The inaugural Global Peacebuilding Summit was held in Germany, with representatives from 30 different countries. Image credit: Eric Vazzoler/Zeitenspiegel 

Peacebuilding organisations and human rights groups working in conflict areas are in constant danger
Last month, the first Global Peacebuilder Summit took place in Germany. The summit gave an opportunity to peace activists from 30 countries including Rwanda, Sri Lanka, Afghanistan, Syria, Lebanon, Kenya, Mali, Iraq and Nigeria to share their experiences and discuss the role of civil society in peace processes.

All the participants were outstanding and experienced practitioners, including such peacebuilders as Pastor Dr James Movel Wuye and Imam Muhammad Ashafa from the Interfaith Mediation Center, Nigeria. These religious leaders work together on conflict resolution and the use of media to encourage peace. Similarly Fatuma Abdulkadir Adan, founder of Horn of Africa Development Initiative, from Kenya works to promote peace and women’s rights. As a creative approach to peace encouragement Fatuma organises football matches between the youth of competing tribes in Borana, Gabbra and Rendile.

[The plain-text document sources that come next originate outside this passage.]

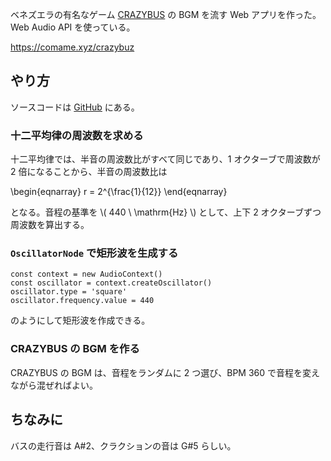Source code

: ベネズエラの有名なゲーム [CRAZYBUS](https://dic.pixiv.net/a/CRAZYBUS) の BGM を流す Web アプリを作った。Web Audio API を使っている。

<https://comame.xyz/crazybuz>

## やり方

ソースコードは [GitHub](https://github.com/comame/CRAZYBUZ/blob/main/app.js) にある。

### 十二平均律の周波数を求める

十二平均律では、半音の周波数比がすべて同じであり、1 オクターブで周波数が 2 倍になることから、半音の周波数比は

\begin{eqnarray}
    r = 2^{\frac{1}{12}}
\end{eqnarray}

となる。音程の基準を \\( 440 \ \mathrm{Hz} \\) として、上下 2 オクターブずつ周波数を算出する。

### `OscillatorNode` で矩形波を生成する

```
const context = new AudioContext()
const oscillator = context.createOscillator()
oscillator.type = 'square'
oscillator.frequency.value = 440
```

のようにして矩形波を作成できる。

### CRAZYBUS の BGM を作る

CRAZYBUS の BGM は、音程をランダムに 2 つ選び、BPM 360 で音程を変えながら混ぜればよい。

## ちなみに

バスの走行音は A#2、クラクションの音は G#5 らしい。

The first three days of the Global Peacebuilder Summit were held at Paretz, a beautiful rural site close to Berlin. Inspiration came from each other, and communicating shared experiences. The environment helped many activists from conflict areas focus on mutual training, discussing peace and human rights work and identifying new challenges and their solutions to be promoted both locally and globally.

Every participant brought a symbol of peace, highlighting its importance for them and their organisation. For some, such symbols were flowers, trees, rocks, milk or feathers. For others, their families, children, or images of their activity with a deep meaning.

Challenges and opportunities

Activists say that it is difficult to implement ideas with no support from the international community
Peacebuilding organisations and human rights groups working in conflict areas are in constant danger.

Their first challenge is the threat from opposing forces, regime pressure, misunderstanding of peace activities in local society, as well as the negative role of media in spreading hate messages. All of these restrain the activities of peacebuilders. Participants concurred that a joint body should be established to protect the rights of organisations and activists that face danger.

The second threat is the lack of resources for small peacebuilding groups. Many lack support to their activities and have restricted access to financing. Discussing the impact of organisations on peace processes, some participants emphasised these challenges. Mariam B. Barandia, founder of Filipino group Kapamagogopa Incorporated, said that small groups face difficulties in their activities in crisis zones and often have to work as volunteers. There are also serious consequences for women in conflict zones, as well as the alienation of and divisions between ethnic and religious groups during crises.

Common opportunities were highlighted by the teamwork in training sessions including “Dialogue as a trio”. Divided into teams, participants spent time identifying key challenges and developing strategies to create joint peacemaking projects.

Events in crisis and post-conflict regions often change rapidly and dramatically. Therefore, it is important to share experiences with those working on peace processes at a local level. Many peacebuilders noted that a wave of asylum seekers and migrants in recent years demonstrated the strong impact of violence and war on all countries.

The solution to refugee issues depends on the successful peacebuilding efforts of governments and civil society. But activists at the Summit say that it is difficult to implement ideas with no support from the international community.

The peacebuilders later met German legislators, politicians and representatives of civil society at the Bundestag and German Foreign Ministry. They discussed these issues and the role of the German government in strengthening the efforts of local activists, their communities and countries.

Where next?

The Peacebuilder Summit should become a professional platform for development cooperation
Since my participation in the summit, I have spent time thinking about the need for further action.

First, the Peacebuilder Summit should become a professional platform for development cooperation between peacebuilding organisations around the world.

It is necessary for peacebuilders to be in constant contact, to share experiences and create and implement team projects. This will help us better understand why some countries and regions are more stable than others. How are some able to mitigate the tension without breaking down? By working together we can learn each other's practices and identify the tools that support sustainable peace.

Such an approach would complement existing strategies of conflict prevention available to policymakers, as well as helping to create new prevention mechanisms.

Cooperation on a common platform would also motivate the peacebuilding community to take further progressive steps.

For example, we have to review the balance between the study of peace and the study of violence and to disseminate this experience.

This would improve the comprehension of international donors and organisations of how to support peace work and build interaction between NGOs in different regions in the world. This would be beneficial to all of us trying to build a more peaceful world.

The Global Peacebuilder Summit was organized by the Culture Counts Foundation with the support of the Foreign Ministry of Germany.